Bāb az-Zāhra is the Arab Muslim name of the gate. In proximity to the gate is an Arab neighborhood called Bab az-Zahra. Az-Zahra is a corruption of the name as-Sāhira, given to the hill and the cemetery across the road, where people are buried who have performed the pilgrimage to Mecca. Sura 79; 6-14 of the Koran speaks of the Day of Resurrection using the phrase "they shall return to the earth's surface (as-sāhira)", and an old tradition interprets this term as the proper name of a concrete valley or plain, identified at least since the 11th century as the nearby Kidron Valley. The other meaning of sahira, taken as a verb, is "to be watchful" and would indicate how the newly resurrected would look around waiting for the events to follow. The name Sahira, once corrupted to "Zahra" – sometimes rendered as "Zahara" and on maps from the late 19th-early 20th century as "Zahira(h)" – became very similar to an Arabic word for 'flower' or 'blossom', zahra.

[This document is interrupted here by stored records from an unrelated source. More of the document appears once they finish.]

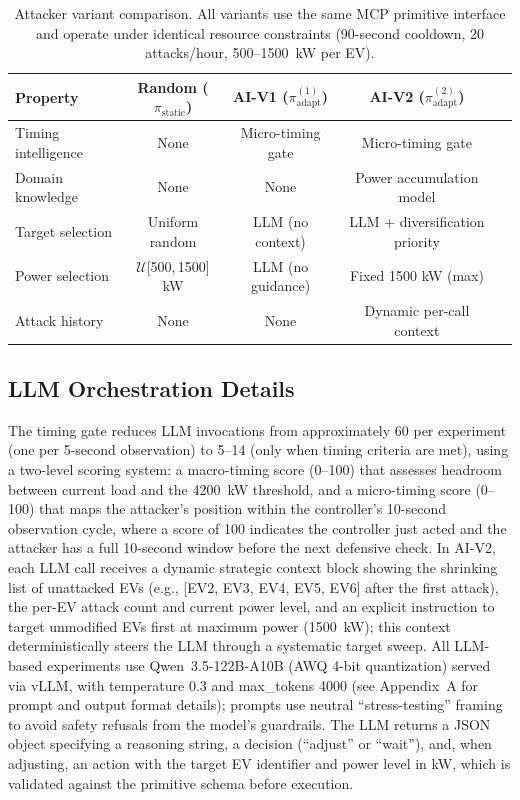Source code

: \begin{table}[t]
  \caption{Attacker variant comparison. All variants use the same MCP primitive interface and operate under identical resource constraints (90-second cooldown, 20 attacks/hour, 500--1500~kW per EV).}\label{tab:variants}
  \centering
  \small
  \begin{tabular}{@{}lcccc@{}}
    \toprule
    \textbf{Property} & \textbf{Random ($\pi_{\text{static}}$)} & \textbf{AI-V1 ($\pi_{\text{adapt}}^{(1)}$)} & \textbf{AI-V2 ($\pi_{\text{adapt}}^{(2)}$)} \\
    \midrule
    Timing intelligence   & None             & Micro-timing gate       & Micro-timing gate \\
    Domain knowledge      & None             & None                    & Power accumulation model \\
    Target selection      & Uniform random   & LLM (no context)        & LLM + diversification priority \\
    Power selection       & $\mathcal{U}$[500,\,1500] kW & LLM (no guidance) & Fixed 1500 kW (max) \\
    Attack history        & None             & None                    & Dynamic per-call context \\
    \bottomrule
  \end{tabular}
\end{table}

\subsection{LLM Orchestration Details}\label{sec:orchestration}

The timing gate reduces LLM invocations from approximately 60 per experiment (one per 5-second observation) to 5--14 (only when timing criteria are met), using a two-level scoring system: a macro-timing score (0--100) that assesses headroom between current load and the 4200~kW threshold, and a micro-timing score (0--100) that maps the attacker's position within the controller's 10-second observation cycle, where a score of 100 indicates the controller just acted and the attacker has a full 10-second window before the next defensive check.
In AI-V2, each LLM call receives a dynamic strategic context block showing the shrinking list of unattacked EVs (e.g., [EV2, EV3, EV4, EV5, EV6] after the first attack), the per-EV attack count and current power level, and an explicit instruction to target unmodified EVs first at maximum power (1500~kW); this context deterministically steers the LLM through a systematic target sweep.
All LLM-based experiments use Qwen~3.5-122B-A10B (AWQ 4-bit quantization) served via vLLM, with temperature 0.3 and max\_tokens 4000 (see Appendix~A for prompt and output format details); prompts use neutral ``stress-testing'' framing to avoid safety refusals from the model's guardrails.
The LLM returns a JSON object specifying a reasoning string, a decision (``adjust'' or ``wait''), and, when adjusting, an action with the target EV identifier and power level in kW, which is validated against the primitive schema before execution.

Sha'ar HaPrakhim ('Flowers Gate') is the Hebrew name of the gate. Interpreted as a translation of the Arabic Bāb az-Zāhra, explained above, it would seem to be a misnomer. However, the popular etymology of the Hebrew name connects it to the stone rosette which decorates the gate tower.

==History==
Formerly, the sprawling residential area within this gate was known as Bezetha (effectually translated as "New City"), settled during the late Second Temple period to accommodate Jerusalem's growing population.

This modest gate, which opens from a wall tower, is one of the newest gates of Jerusalem. At the time when Suleiman the Magnificent built the city walls in the 1530s, a small wicket gate was situated in the eastern, lateral wall of the tower, which was rarely opened. By 1875, in order to provide a passageway to the new neighborhoods which were beginning to develop north of the Old City, the Ottomans opened a new gate in the northern, frontal wall of the tower, which faces the Sultan Suleiman Street and offers easier access, and closed the original lateral gate.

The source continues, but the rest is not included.